I'm going to replace the stat, and gasket, clean it all up. the impeller was changed about a year ago. I had a good stream of water before I pulled the head.


----------



## spinfisher (Oct 17, 2010)

crazymanme2 said:


> If there's no scoring I'd take the motor apart check the clearances & if your lucky you might be able to get away with honing & a new set of rings.When a motor gets hot the first thing to go is the rings.They loose the spring to make them seal against the cylinder walls.I wouldn't spend no money until you take it apart & see what you got.
> And the comment(is common with the johnsons)what is meant by that :?:


 

The comment was from a friend of my who said he's had to change his head gasket 3 times over the years that he had owned a johnson. In the Delta here in Ca. we run into a low water weeds and though this is the first time it's happen to me, it's not the first time that I been out and someone stats clogg. I'll know better next time from his experience.

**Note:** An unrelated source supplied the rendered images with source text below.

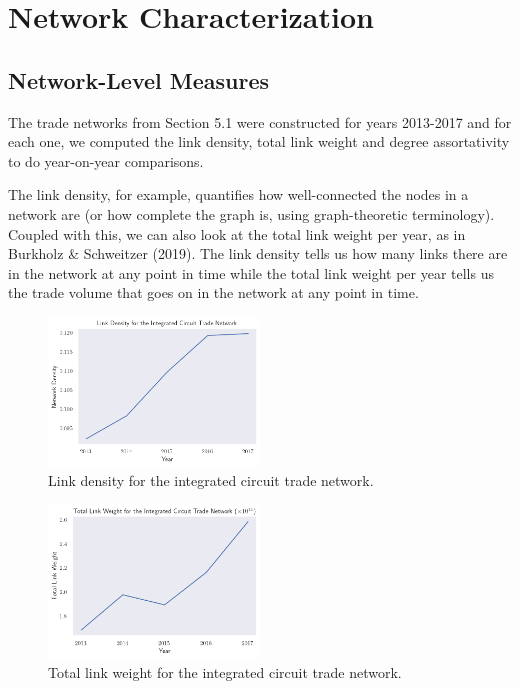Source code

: \documentclass[12pt,letterpaper]{report}
\begin{document}
	\section{Network Characterization}
	\label{sec:52networkCharacterization}
	
		\subsection{Network-Level Measures}
		\label{ssec:521networkLevel}
		
		The trade networks from Section 5.1 were constructed for years 2013-2017 and for each one, we computed the link density, total link weight and degree assortativity to do year-on-year comparisons. 
		
		The link density, for example, quantifies how well-connected the nodes in a network are (or how complete the graph is, using graph-theoretic terminology). Coupled with this, we can also look at the total link weight per year, as in Burkholz \& Schweitzer (2019). The link density tells us how many links there are in the network at any point in time while the total link weight per year tells us the trade volume that goes on in the network at any point in time.
		
		\begin{figure}[!h]
			\centering
			\includegraphics[width=0.5\textwidth]{Fig502-LinkDensity.png}
			\caption{Link density for the integrated circuit trade network.}\label{fig:502LinkDensity}
		\end{figure}
	
		\begin{figure}[!h]
			\centering
			\includegraphics[width=0.5\textwidth]{Fig503-TotalLinkWeight.png}
			\caption{Total link weight for the integrated circuit trade network.}\label{fig:503TotalLinkWeight}
		\end{figure}
			
\end{document}
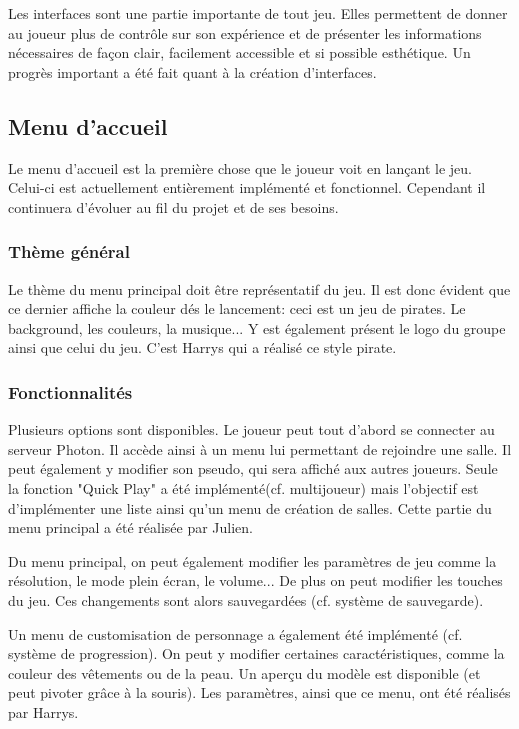 \documentclass[../doc.tex]{subfiles}
\begin{document}
Les interfaces sont une partie importante de tout jeu. Elles permettent de donner au joueur plus de contrôle sur son expérience et de présenter les informations nécessaires de façon clair, facilement accessible et si possible esthétique.
Un progrès important a été fait quant à la création d'interfaces.

\subsection{Menu d'accueil}
    Le menu d'accueil est la première chose que le joueur voit en lançant le jeu.
    Celui-ci est actuellement entièrement implémenté et fonctionnel. Cependant il continuera d'évoluer au fil du projet et de ses besoins.
    
    \subsubsection{Thème général}
    Le thème du menu principal doit être représentatif du jeu. Il est donc évident que ce dernier affiche la couleur dés le lancement: ceci est un jeu de pirates.
    Le background, les couleurs, la musique... Y est également présent le logo du groupe ainsi que celui du jeu. C'est Harrys qui a réalisé ce style pirate. 
    
    \subsubsection{Fonctionnalités}
    Plusieurs options sont disponibles. Le joueur peut tout d'abord se connecter au serveur Photon. Il accède ainsi à un menu lui permettant de rejoindre une salle. Il peut également y modifier son pseudo, qui sera affiché aux autres joueurs. Seule la fonction "Quick Play" a été implémenté(cf. multijoueur) mais l'objectif est d'implémenter une liste ainsi qu'un menu de création de salles. Cette partie du menu principal a été réalisée par Julien.
    
    Du menu principal, on peut également modifier les paramètres de jeu comme la résolution, le mode plein écran, le volume... De plus on peut modifier les touches du jeu. Ces changements sont alors sauvegardées (cf. système de sauvegarde).
    
    Un menu de customisation de personnage a également été implémenté (cf. système de progression). On peut y modifier certaines caractéristiques, comme la couleur des vêtements ou de la peau. Un aperçu du modèle est disponible (et peut pivoter grâce à la souris). Les paramètres, ainsi que ce menu, ont été réalisés par Harrys.
    
\end{document}
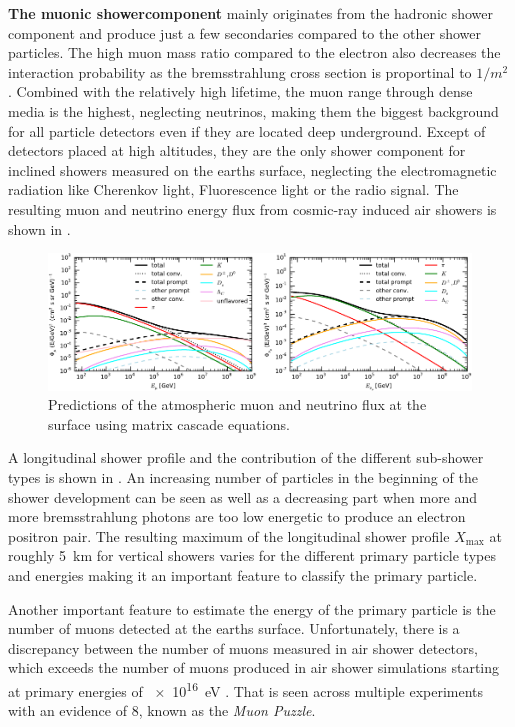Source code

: \textbf{The muonic showercomponent} mainly originates from the hadronic shower component and produce just a few secondaries compared to the other shower particles.
The high muon mass ratio compared to the electron also decreases the interaction probability as the bremsstrahlung cross section is proportinal to $1/m^2$.
Combined with the relatively high lifetime, the muon range through dense media is the highest, neglecting neutrinos, making them the biggest background for all particle detectors even if they are located deep underground.
Except of detectors placed at high altitudes, they are the only shower component for inclined showers measured on the earths surface, neglecting the electromagnetic radiation like Cherenkov light, Fluorescence light or the radio signal.
The resulting muon and neutrino energy flux from cosmic-ray induced air showers is shown in .
\begin{figure}
    \centering
    \includegraphics[width=\textwidth]{./images/mceq_mu_nu_flux.pdf}
    \caption{Predictions of the atmospheric muon and neutrino flux at the surface using matrix cascade equations. \cite{Fedynitch15MCEq}}
    \label{fig:atmo_mu_nu_flux}
\end{figure}

A longitudinal shower profile and the contribution of the different sub-shower types is shown in .
An increasing number of particles in the beginning of the shower development can be seen as well as a decreasing part when more and more bremsstrahlung photons are too low energetic to produce an electron positron pair.
The resulting maximum of the longitudinal shower profile $X_{\mathrm{max}}$ at roughly \SI{5}{km} for vertical showers varies for the different primary particle types and energies making it an important feature to classify the primary particle.

Another important feature to estimate the energy of the primary particle is the number of muons detected at the earths surface.
Unfortunately, there is a discrepancy between the number of muons measured in air shower detectors, which exceeds the number of muons produced in air shower simulations starting at primary energies of \SI{e16}{eV} \cite{Dembinski19MuonPuzzle}.
That is seen across multiple experiments with an evidence of \SI{8}{\sigma}, known as the \textit{Muon Puzzle}.

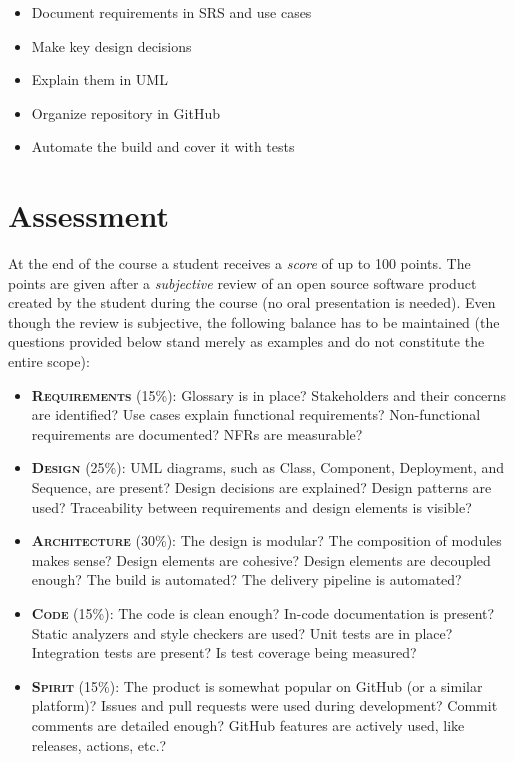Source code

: \documentclass[nobrand,anonymous,nodate,nosecurity]{huawei}
\begin{document}
\begin{itemize}
\item Document requirements in SRS and use cases
\item Make key design decisions
\item Explain them in UML
\item Organize repository in GitHub
\item Automate the build and cover it with tests
\end{itemize}

\newpage
\section*{Assessment}

At the end of the course a student receives a \emph{score} of up
to 100 points. The points are given after a \emph{subjective} review
of an open source software product created by the student during the
course (no oral presentation is needed).
Even though the review is subjective, the following
balance has to be maintained (the questions provided below
stand merely as examples and do not constitute the entire scope):

\begin{itemize}
\item {\bfseries\scshape Requirements} (15\%):
  Glossary is in place?
  Stakeholders and their concerns are identified?
  Use cases explain functional requirements?
  Non-functional requirements are documented?
  NFRs are measurable?
\item {\bfseries\scshape Design} (25\%):
  UML diagrams, such as Class, Component, Deployment, and Sequence, are present?
  Design decisions are explained?
  Design patterns are used?
  Traceability between requirements and design elements is visible?
\item {\bfseries\scshape Architecture} (30\%):
  The design is modular?
  The composition of modules makes sense?
  Design elements are cohesive?
  Design elements are decoupled enough?
  The build is automated?
  The delivery pipeline is automated?
\item {\bfseries\scshape Code} (15\%):
  The code is clean enough?
  In-code documentation is present?
  Static analyzers and style checkers are used?
  Unit tests are in place?
  Integration tests are present?
  Is test coverage being measured?
\item {\bfseries\scshape Spirit} (15\%):
  The product is somewhat popular on GitHub (or a similar platform)?
  Issues and pull requests were used during development?
  Commit comments are detailed enough?
  GitHub features are actively used, like releases, actions, etc.?
\end{itemize}
\end{document}
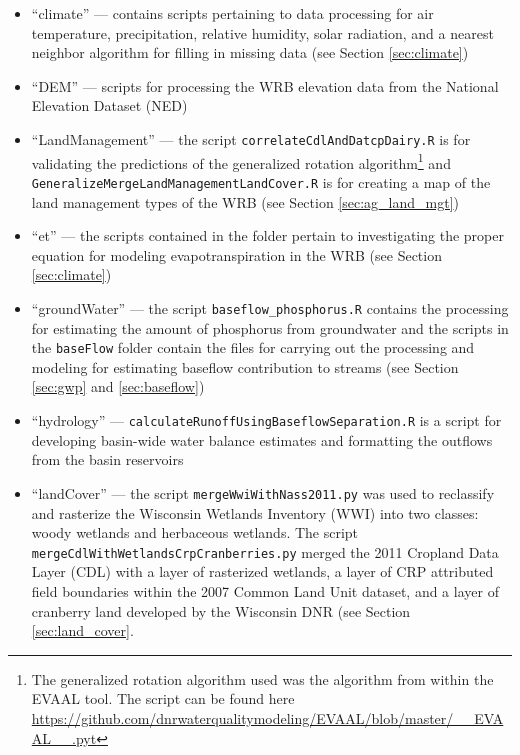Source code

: \begin{itemize}
\item ``climate'' --- contains scripts pertaining to data processing for air temperature, precipitation, relative humidity, solar radiation, and a nearest neighbor algorithm for filling in missing data (see Section \ref{sec:climate})

\item ``DEM'' --- scripts for processing the WRB elevation data from the National Elevation Dataset (NED)

\item ``LandManagement'' --- the script \texttt{correlateCdlAndDatcpDairy.R} is for validating the predictions of the generalized rotation algorithm\footnote{The generalized rotation algorithm used was the algorithm from within the EVAAL tool. The script can be found here \url{https://github.com/dnrwaterqualitymodeling/EVAAL/blob/master/__EVAAL__.pyt}} and \texttt{GeneralizeMergeLandManagementLandCover.R} is for creating a map of the land management types of the WRB (see Section \ref{sec:ag_land_mgt})

\item ``et'' --- the scripts contained in the folder pertain to investigating the proper equation for modeling evapotranspiration in the WRB (see Section \ref{sec:climate})

\item ``groundWater'' --- the script \texttt{baseflow\_phosphorus.R} contains the processing for estimating the amount of phosphorus from groundwater and the scripts in the \texttt{baseFlow} folder contain the files for carrying out the processing and modeling for estimating baseflow contribution to streams (see Section \ref{sec:gwp} and \ref{sec:baseflow})

\item ``hydrology'' --- \texttt{calculateRunoffUsingBaseflowSeparation.R} is a script for developing  basin-wide water balance estimates and formatting the outflows from the basin reservoirs

\item ``landCover'' --- the script \texttt{mergeWwiWithNass2011.py} was used to reclassify and rasterize the Wisconsin Wetlands Inventory (WWI) into two classes: woody wetlands and herbaceous wetlands. The script \texttt{mergeCdlWithWetlandsCrpCranberries.py} merged the 2011 Cropland Data Layer (CDL) with a layer of  rasterized wetlands, a layer of CRP attributed field boundaries within the 2007 Common Land Unit dataset, and a layer of cranberry land developed by the Wisconsin DNR (see Section \ref{sec:land_cover}.


\end{itemize}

The comment wasn't to knock Johnson, just passing along info.


----------



## spinfisher (Oct 25, 2010)

well parts showed up on wed. and on the motor friday. started it up today, 3 rd pull! started and warmed it up. i adjusted the carb about a half a turn and now she idols great. one question, i've noticed water bleeding from the inside of the cowling and i can't get a good location on it. i did tourge the head bolts and the water cover but i don't see any water there. i have a good stream at the pee hole any ideals?? thanks spin


----------